CoDA-GQA-L Neural Database
Ingest documents, save neural states, and ask questions about them
Large language models have a memory problem. A 70B model serving 128K tokens of context burns 160 GB on KV cache alone. That cache grows linearly with sequence length, making long-context inference expensive and stateless — every new session re-reads the entire document from scratch.
CoDA-GQA-L (Constrained Orthogonal Differential Attention with Grouped-Query Value-Routed Landmark Banks) replaces the standard KV cache with a fixed-size, 384-slot buffer per layer that never grows, regardless of input length.
| Context Length | Standard KV (70B) | CoDA-GQA-L | Compression |
|---|---|---|---|
| 2K | 2.56 GB | 120 MB | 21× |
| 32K | 40 GB | 120 MB | 341× |
| 128K | 160 GB | 120 MB | 1,365× |
The buffer has three segments:
The key insight: this bounded state is serializable. You can torch.save() it, come back a week later, torch.load() it, and query the document without re-reading a single token. We call this pattern stateful neural databases.
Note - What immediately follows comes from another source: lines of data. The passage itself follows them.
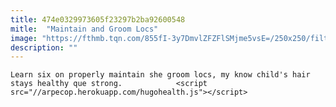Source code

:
 ```yaml
---
title: 474e0329973605f23297b2ba92600548
mitle:  "Maintain and Groom Locs"
image: "https://fthmb.tqn.com/855fI-3y7DmvlZFZFlSMjme5vsE=/250x250/filters:fill(auto,1)/loc_groomjpg-570676dbabc9ac3e4cff9bc2"
description: ""
---
```


    Learn six on properly maintain she groom locs, my know child's hair stays healthy que strong.            <script src="//arpecop.herokuapp.com/hugohealth.js"></script>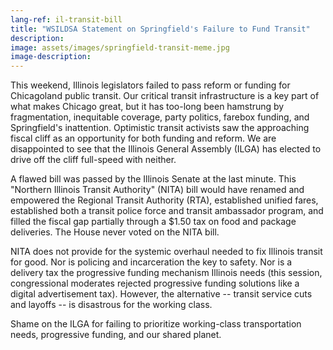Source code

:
 ```yaml
---
lang-ref: il-transit-bill
title: "WSILDSA Statement on Springfield's Failure to Fund Transit"
description:
image: assets/images/springfield-transit-meme.jpg
image-description:
---
```


This weekend, Illinois legislators failed to pass reform or funding for Chicagoland public transit. Our critical transit infrastructure is a key part of what makes Chicago great, but it has too-long been hamstrung by fragmentation, inequitable coverage, party politics, farebox funding, and Springfield's inattention. Optimistic transit activists saw the approaching fiscal cliff as an opportunity for both funding and reform. We are disappointed to see that the Illinois General Assembly (ILGA) has elected to drive off the cliff full-speed with neither.

A flawed bill was passed by the Illinois Senate at the last minute. This "Northern Illinois Transit Authority" (NITA) bill would have renamed and empowered the Regional Transit Authority (RTA), established unified fares, established both a transit police force and transit ambassador program, and filled the fiscal gap partially through a $1.50 tax on food and package deliveries. The House never voted on the NITA bill.

NITA does not provide for the systemic overhaul needed to fix Illinois transit for good. Nor is policing and incarceration the key to safety. Nor is a delivery tax the progressive funding mechanism Illinois needs (this session, congressional moderates rejected progressive funding solutions like a digital advertisement tax). However, the alternative -- transit service cuts and layoffs -- is disastrous for the working class.

Shame on the ILGA for failing to prioritize working-class transportation needs, progressive funding, and our shared planet.

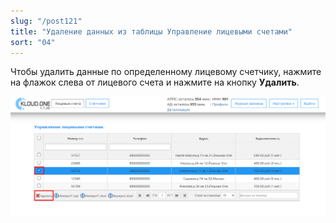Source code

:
 ```yaml
---
slug: "/post121"
title: "Удаление данных из таблицы Управление лицевыми счетами"
sort: "04"
---
```


Чтобы удалить данные по определенному лицевому счетчику, нажмите на флажок слева от лицевого счета и нажмите на кнопку **Удалить**.

![Картинка](./images/how_to_remove_data_of_personal_accounts.png "Удаление одной строки")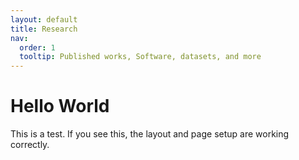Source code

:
 ```yaml
---
layout: default
title: Research
nav:
  order: 1
  tooltip: Published works, Software, datasets, and more
---
```


# Hello World

This is a test. If you see this, the layout and page setup are working correctly.

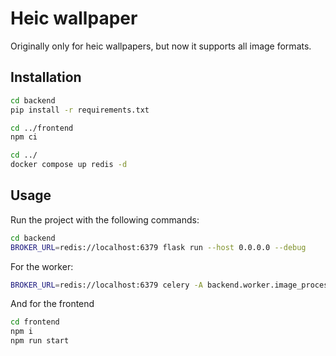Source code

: # Heic wallpaper

Originally only for heic wallpapers, but now it supports all image formats.

## Installation

```bash
cd backend
pip install -r requirements.txt

cd ../frontend
npm ci

cd ../
docker compose up redis -d
```
## Usage
Run the project with the following commands:

```bash
cd backend
BROKER_URL=redis://localhost:6379 flask run --host 0.0.0.0 --debug
```

For the worker:
```bash
BROKER_URL=redis://localhost:6379 celery -A backend.worker.image_processor worker -l info --autoscale=4,1 
```

And for the frontend
```bash
cd frontend
npm i
npm run start
```
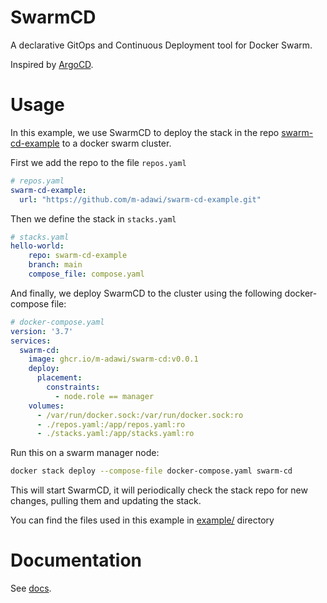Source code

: # SwarmCD

A declarative GitOps and Continuous Deployment tool for Docker Swarm. 

Inspired by [ArgoCD](https://argo-cd.readthedocs.io/en/stable/). 

# Usage
In this example, we use SwarmCD to deploy the stack in the repo 
[swarm-cd-example](https://github.com/m-adawi/swarm-cd-example) to a docker swarm cluster.

First we add the repo to the file `repos.yaml`

```yaml
# repos.yaml
swarm-cd-example:
  url: "https://github.com/m-adawi/swarm-cd-example.git"
```

Then we define the stack in `stacks.yaml`

```yaml
# stacks.yaml
hello-world:
    repo: swarm-cd-example
    branch: main
    compose_file: compose.yaml
```

And finally, we deploy SwarmCD to the cluster 
using the following docker-compose file: 

```yaml
# docker-compose.yaml
version: '3.7'
services:
  swarm-cd:
    image: ghcr.io/m-adawi/swarm-cd:v0.0.1
    deploy:
      placement:
        constraints:
          - node.role == manager
    volumes:
      - /var/run/docker.sock:/var/run/docker.sock:ro
      - ./repos.yaml:/app/repos.yaml:ro
      - ./stacks.yaml:/app/stacks.yaml:ro
```

Run this on a swarm manager node:
```bash
docker stack deploy --compose-file docker-compose.yaml swarm-cd
```

This will start SwarmCD, it will periodically check the stack repo
for new changes, pulling them and updating the stack.

You can find the files used in this example in [example/](example/) directory



# Documentation
See [docs](docs/).

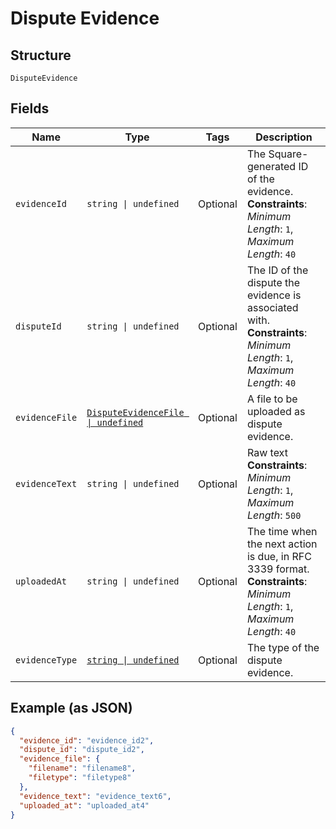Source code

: 
# Dispute Evidence

## Structure

`DisputeEvidence`

## Fields

| Name | Type | Tags | Description |
|  --- | --- | --- | --- |
| `evidenceId` | `string \| undefined` | Optional | The Square-generated ID of the evidence.<br>**Constraints**: *Minimum Length*: `1`, *Maximum Length*: `40` |
| `disputeId` | `string \| undefined` | Optional | The ID of the dispute the evidence is associated with.<br>**Constraints**: *Minimum Length*: `1`, *Maximum Length*: `40` |
| `evidenceFile` | [`DisputeEvidenceFile \| undefined`](/doc/models/dispute-evidence-file.md) | Optional | A file to be uploaded as dispute evidence. |
| `evidenceText` | `string \| undefined` | Optional | Raw text<br>**Constraints**: *Minimum Length*: `1`, *Maximum Length*: `500` |
| `uploadedAt` | `string \| undefined` | Optional | The time when the next action is due, in RFC 3339 format.<br>**Constraints**: *Minimum Length*: `1`, *Maximum Length*: `40` |
| `evidenceType` | [`string \| undefined`](/doc/models/dispute-evidence-type.md) | Optional | The type of the dispute evidence. |

## Example (as JSON)

```json
{
  "evidence_id": "evidence_id2",
  "dispute_id": "dispute_id2",
  "evidence_file": {
    "filename": "filename8",
    "filetype": "filetype8"
  },
  "evidence_text": "evidence_text6",
  "uploaded_at": "uploaded_at4"
}
```

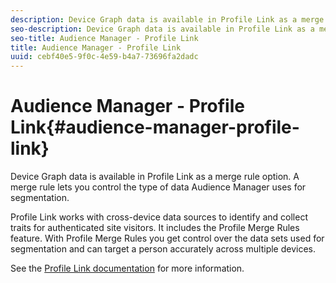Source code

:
 ```yaml
---
description: Device Graph data is available in Profile Link as a merge rule option. A merge rule lets you control the type of data Audience Manager uses for segmentation.
seo-description: Device Graph data is available in Profile Link as a merge rule option. A merge rule lets you control the type of data Audience Manager uses for segmentation.
seo-title: Audience Manager - Profile Link
title: Audience Manager - Profile Link
uuid: cebf40e5-9f0c-4e59-b4a7-73696fa2dadc
---
```


# Audience Manager - Profile Link{#audience-manager-profile-link}

Device Graph data is available in Profile Link as a merge rule option. A merge rule lets you control the type of data Audience Manager uses for segmentation.

Profile Link works with cross-device data sources to identify and collect traits for authenticated site visitors. It includes the Profile Merge Rules feature. With Profile Merge Rules you get control over the data sets used for segmentation and can target a person accurately across multiple devices.

See the [Profile Link documentation](https://docs.adobe.com/content/help/en/audience-manager/user-guide/features/profile-merge-rules/merge-rules-overview.html) for more information. 
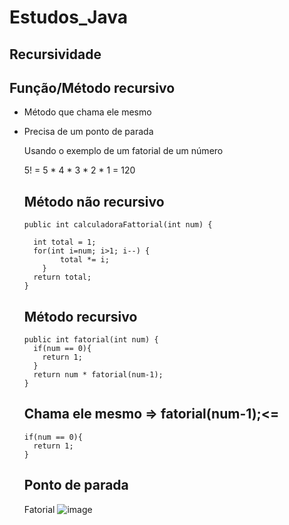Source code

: # Estudos_Java

## Recursividade

## Função/Método recursivo
- Método que chama ele mesmo
- Precisa de um ponto de parada

  Usando o exemplo de um fatorial de um número

  5! = 5 * 4 * 3 * 2 * 1 = 120

  ## Método não recursivo

  ```
  public int calculadoraFattorial(int num) {

    int total = 1;
    for(int i=num; i>1; i--) {
          total *= i;
      }
    return total;
  }
  ```

  ## Método recursivo

  ```
  public int fatorial(int num) {
    if(num == 0){
      return 1;
    }
    return num * fatorial(num-1);
  }
  ```

  ## Chama ele mesmo => fatorial(num-1);<=

  ```
  if(num == 0){
    return 1;
  }
  ```
  ## Ponto de parada

  Fatorial
  ![image](https://github.com/Fabricioperrone/Estudos_Java/assets/69866913/a99d066f-07d7-42fc-8f84-5a7d4a9f44e5)

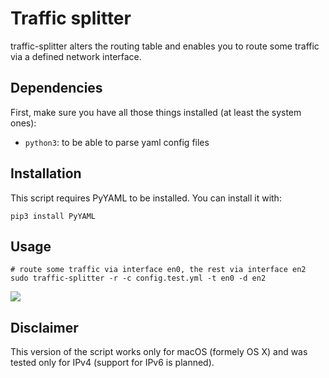 # Traffic splitter

traffic-splitter alters the routing table and enables you to route some traffic via a defined network interface.

## Dependencies

First, make sure you have all those things installed (at least the system ones):

- `python3`: to be able to parse yaml config files

## Installation

This script requires PyYAML to be installed. You can install it with:

```
pip3 install PyYAML
```

## Usage

```
# route some traffic via interface en0, the rest via interface en2
sudo traffic-splitter -r -c config.test.yml -t en0 -d en2
```

![](documentation/traffic-splitter.showoff.gif)

## Disclaimer

This version of the script works only for macOS (formely OS X) and was tested only for IPv4 (support for IPv6 is planned).
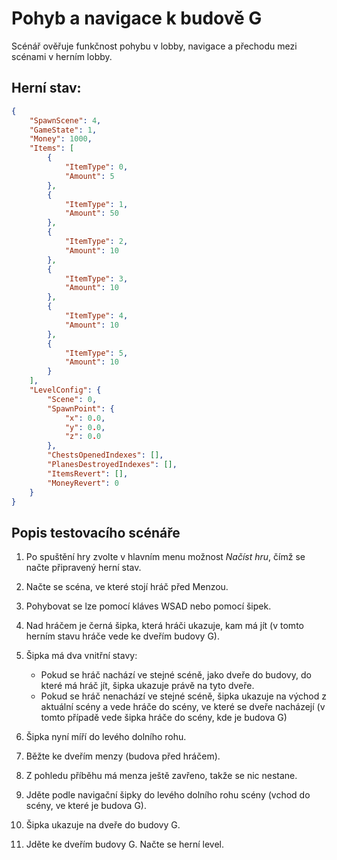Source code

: # Pohyb a navigace k budově G
Scénář ověřuje funkčnost pohybu v lobby, navigace a přechodu mezi scénami v herním lobby.
## Herní stav:
```json
{
    "SpawnScene": 4,
    "GameState": 1,
    "Money": 1000,
    "Items": [
        {
            "ItemType": 0,
            "Amount": 5
        },
        {
            "ItemType": 1,
            "Amount": 50
        },
        {
            "ItemType": 2,
            "Amount": 10
        },
        {
            "ItemType": 3,
            "Amount": 10
        },
        {
            "ItemType": 4,
            "Amount": 10
        },
        {
            "ItemType": 5,
            "Amount": 10
        }
    ],
    "LevelConfig": {
        "Scene": 0,
        "SpawnPoint": {
            "x": 0.0,
            "y": 0.0,
            "z": 0.0
        },
        "ChestsOpenedIndexes": [],
        "PlanesDestroyedIndexes": [],
        "ItemsRevert": [],
        "MoneyRevert": 0
    }
}
```

## Popis testovacího scénáře
1. Po spuštění hry zvolte v hlavním menu možnost *Načíst hru*, čímž se načte připravený herní stav.

2. Načte se scéna, ve které stojí hráč před Menzou.
3. Pohybovat se lze pomocí kláves WSAD nebo pomocí šipek.
4. Nad hráčem je černá šipka, která hráči ukazuje, kam má jít (v tomto herním stavu hráče vede ke dveřím budovy G).
5. Šipka má dva vnitřní stavy:
    - Pokud se hráč nachází ve stejné scéně, jako dveře do budovy, do které má hráč jít, šipka ukazuje právě na tyto dveře.
    - Pokud se hráč nenachází ve stejné scéně, šipka ukazuje na východ z aktuální scény a vede hráče do scény, ve které se dveře nacházejí (v tomto případě vede šipka hráče do scény, kde je budova G)
6. Šipka nyní míří do levého dolního rohu.
7. Běžte ke dveřím menzy (budova před hráčem).
8. Z pohledu příběhu má menza ještě zavřeno, takže se nic nestane.
9. Jděte podle navigační šipky do levého dolního rohu scény (vchod do scény, ve které je budova G).
10. Šipka ukazuje na dveře do budovy G.
11. Jděte ke dveřím budovy G. Načte se herní level.
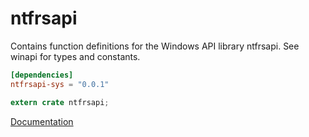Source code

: # ntfrsapi #
Contains function definitions for the Windows API library ntfrsapi. See winapi for types and constants.

```toml
[dependencies]
ntfrsapi-sys = "0.0.1"
```

```rust
extern crate ntfrsapi;
```

[Documentation](https://retep998.github.io/doc/ntfrsapi/)
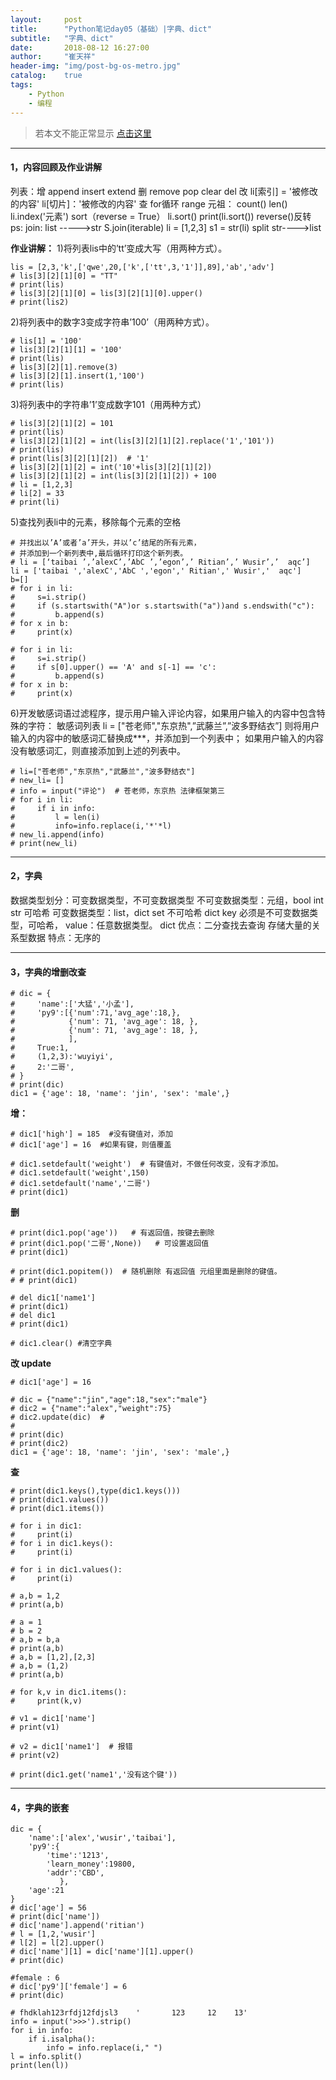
 ```yaml
---
layout:     post
title:      "Python笔记day05（基础）|字典、dict"
subtitle:   "字典、dict"
date:       2018-08-12 16:27:00
author:     "崔天祥"
header-img: "img/post-bg-os-metro.jpg"
catalog:    true
tags:
    - Python
    - 编程
---
```


> 若本文不能正常显示 [点击这里](https://blog.csdn.net/qq_34755081/article/details/81607568)


----------
#### 1，内容回顾及作业讲解
列表：增 append  insert extend
      删 remove pop clear del
      改 li[索引] = '被修改的内容'  li[切片]：'被修改的内容'
      查 for循环
      range
      元祖：
      count()
      len()
      li.index('元素')
      sort（reverse = True）
      li.sort()
      print(li.sort())
      reverse()反转
      ps:
         join:  list ----->str
                S.join(iterable)
                    li = [1,2,3]
                    s1 = str(li)
         split  str---->list

   **作业讲解：**
1)将列表lis中的’tt’变成大写（用两种方式）。

```
lis = [2,3,'k',['qwe',20,['k',['tt',3,'1']],89],'ab','adv']
# lis[3][2][1][0] = "TT"
# print(lis)
# lis[3][2][1][0] = lis[3][2][1][0].upper()
# print(lis2)
```
 2)将列表中的数字3变成字符串’100’（用两种方式）。
 

```
# lis[1] = '100'
# lis[3][2][1][1] = '100'
# print(lis)
# lis[3][2][1].remove(3)
# lis[3][2][1].insert(1,'100')
# print(lis)
```
3)将列表中的字符串’1’变成数字101（用两种方式）

```
# lis[3][2][1][2] = 101
# print(lis)
# lis[3][2][1][2] = int(lis[3][2][1][2].replace('1','101'))
# print(lis)
# print(lis[3][2][1][2])  # '1'
# lis[3][2][1][2] = int('10'+lis[3][2][1][2])
# lis[3][2][1][2] = int(lis[3][2][1][2]) + 100
# li = [1,2,3]
# li[2] = 33
# print(li)
```
5)查找列表li中的元素，移除每个元素的空格

```
# 并找出以’A’或者’a’开头，并以’c’结尾的所有元素，
# 并添加到一个新列表中,最后循环打印这个新列表。
# li = [‘taibai ’,’alexC’,’AbC ’,’egon’,’ Ritian’,’ Wusir’,’  aqc’]
li = ['taibai ','alexC','AbC ','egon',' Ritian',' Wusir','  aqc']
b=[]
# for i in li:
#     s=i.strip()
#     if (s.startswith("A")or s.startswith("a"))and s.endswith("c"):
#         b.append(s)
# for x in b:
#     print(x)

# for i in li:
#     s=i.strip()
#     if s[0].upper() == 'A' and s[-1] == 'c':
#         b.append(s)
# for x in b:
#     print(x)
```
6)开发敏感词语过滤程序，提示用户输入评论内容，如果用户输入的内容中包含特殊的字符：
 敏感词列表 li = ["苍老师","东京热",”武藤兰”,”波多野结衣”]
 则将用户输入的内容中的敏感词汇替换成***，并添加到一个列表中；
如果用户输入的内容没有敏感词汇，则直接添加到上述的列表中。

```
# li=["苍老师","东京热","武藤兰","波多野结衣"]
# new_li= []
# info = input("评论")  # 苍老师，东京热 法律框架第三
# for i in li:
#     if i in info:
#         l = len(i)
#         info=info.replace(i,'*'*l)
# new_li.append(info)
# print(new_li)
```


----------


#### 2，字典
数据类型划分：可变数据类型，不可变数据类型
不可变数据类型：元组，bool int str       可哈希
可变数据类型：list，dict set             不可哈希
dict key 必须是不可变数据类型，可哈希，
    value：任意数据类型。
dict 优点：二分查找去查询
         存储大量的关系型数据
      特点：无序的


----------


#### 3，字典的增删改查

```
# dic = {
#     'name':['大猛','小孟'],
#     'py9':[{'num':71,'avg_age':18,},
#            {'num': 71, 'avg_age': 18, },
#            {'num': 71, 'avg_age': 18, },
#            ],
#     True:1,
#     (1,2,3):'wuyiyi',
#     2:'二哥',
# }
# print(dic)
dic1 = {'age': 18, 'name': 'jin', 'sex': 'male',}
```
**增：**

```
# dic1['high'] = 185  #没有键值对，添加
# dic1['age'] = 16  #如果有键，则值覆盖

# dic1.setdefault('weight')  # 有键值对，不做任何改变，没有才添加。
# dic1.setdefault('weight',150)
# dic1.setdefault('name','二哥')
# print(dic1)
```
**删**

```
# print(dic1.pop('age'))   # 有返回值，按键去删除
# print(dic1.pop('二哥',None))   # 可设置返回值
# print(dic1)

# print(dic1.popitem())  # 随机删除 有返回值 元组里面是删除的键值。
# # print(dic1)

# del dic1['name1']
# print(dic1)
# del dic1
# print(dic1)

# dic1.clear() #清空字典
```
**改  update**

```
# dic1['age'] = 16

# dic = {"name":"jin","age":18,"sex":"male"}
# dic2 = {"name":"alex","weight":75}
# dic2.update(dic)  #
#
# print(dic)
# print(dic2)
dic1 = {'age': 18, 'name': 'jin', 'sex': 'male',}
```
**查**

```
# print(dic1.keys(),type(dic1.keys()))
# print(dic1.values())
# print(dic1.items())

# for i in dic1:
#     print(i)
# for i in dic1.keys():
#     print(i)

# for i in dic1.values():
#     print(i)

# a,b = 1,2
# print(a,b)

# a = 1
# b = 2
# a,b = b,a
# print(a,b)
# a,b = [1,2],[2,3]
# a,b = (1,2)
# print(a,b)

# for k,v in dic1.items():
#     print(k,v)

# v1 = dic1['name']
# print(v1)

# v2 = dic1['name1']  # 报错
# print(v2)

# print(dic1.get('name1','没有这个键'))
```


----------


#### 4，字典的嵌套

```
dic = {
    'name':['alex','wusir','taibai'],
    'py9':{
        'time':'1213',
        'learn_money':19800,
        'addr':'CBD',
           },
    'age':21
}
# dic['age'] = 56
# print(dic['name'])
# dic['name'].append('ritian')
# l = [1,2,'wusir']
# l[2] = l[2].upper()
# dic['name'][1] = dic['name'][1].upper()
# print(dic)

#female : 6
# dic['py9']['female'] = 6
# print(dic)

# fhdklah123rfdj12fdjsl3    '       123     12    13'
info = input('>>>').strip()
for i in info:
    if i.isalpha():
        info = info.replace(i," ")
l = info.split()
print(len(l))

```
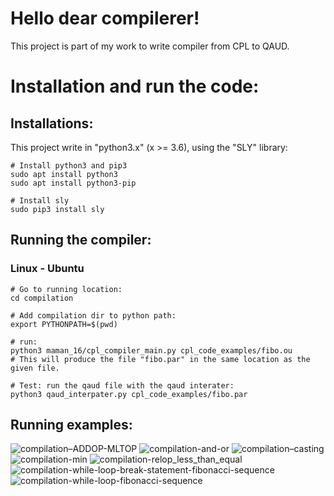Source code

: # Hello dear compilerer!

This project is part of my work to write compiler from CPL to QAUD.

# Installation and run the code:
## Installations:
This project write in "python3.x" (x >= 3.6), using the "SLY" library:
```
# Install python3 and pip3
sudo apt install python3
sudo apt install python3-pip

# Install sly
sudo pip3 install sly
```

## Running the compiler:
### Linux - Ubuntu
```
# Go to running location:
cd compilation

# Add compilation dir to python path:
export PYTHONPATH=$(pwd)

# run:
python3 maman_16/cpl_compiler_main.py cpl_code_examples/fibo.ou
# This will produce the file "fibo.par" in the same location as the given file.

# Test: run the qaud file with the qaud interater:
python3 qaud_interpater.py cpl_code_examples/fibo.par
```

## Running examples:
![compilation–ADDOP-MLTOP](https://user-images.githubusercontent.com/35425887/118569558-dd380680-b782-11eb-9b27-879210fdc25e.png)
![compilation-and-or](https://user-images.githubusercontent.com/35425887/118569562-df01ca00-b782-11eb-9c8f-9ffdc1bdba2c.png)
![compilation–casting](https://user-images.githubusercontent.com/35425887/118569567-e032f700-b782-11eb-944d-448fd7c70638.png)
![compilation-min](https://user-images.githubusercontent.com/35425887/118569570-e1642400-b782-11eb-93dc-ddea9043f188.png)
![compilation-relop_less_than_equal](https://user-images.githubusercontent.com/35425887/118569571-e1642400-b782-11eb-84e4-66b8fb161c8d.png)
![compilation-while-loop-break-statement-fibonacci-sequence](https://user-images.githubusercontent.com/35425887/118569573-e1fcba80-b782-11eb-846a-bac17956ff15.png)
![compilation-while-loop-fibonacci-sequence](https://user-images.githubusercontent.com/35425887/118569575-e2955100-b782-11eb-800d-8987bcf4b8f6.png)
The Stateful Neural Database demo on Hugging Face Spaces showcases this workflow in three steps:
Paste or upload a document. The model (Qwen3-4B with CoDA adapters) processes it through bounded attention layers and produces a fixed-size neural state. The state size is the same whether your document is 500 tokens or 50,000.
The state serializes to a .pt file (~61 MB at 4B scale). Save it to the built-in library with a label, or download it for later.
Load any saved state — from the library dropdown or by uploading a .pt file — and ask questions. The original document is never re-read. Each query deep-copies the state, so multiple questions don't interfere with each other.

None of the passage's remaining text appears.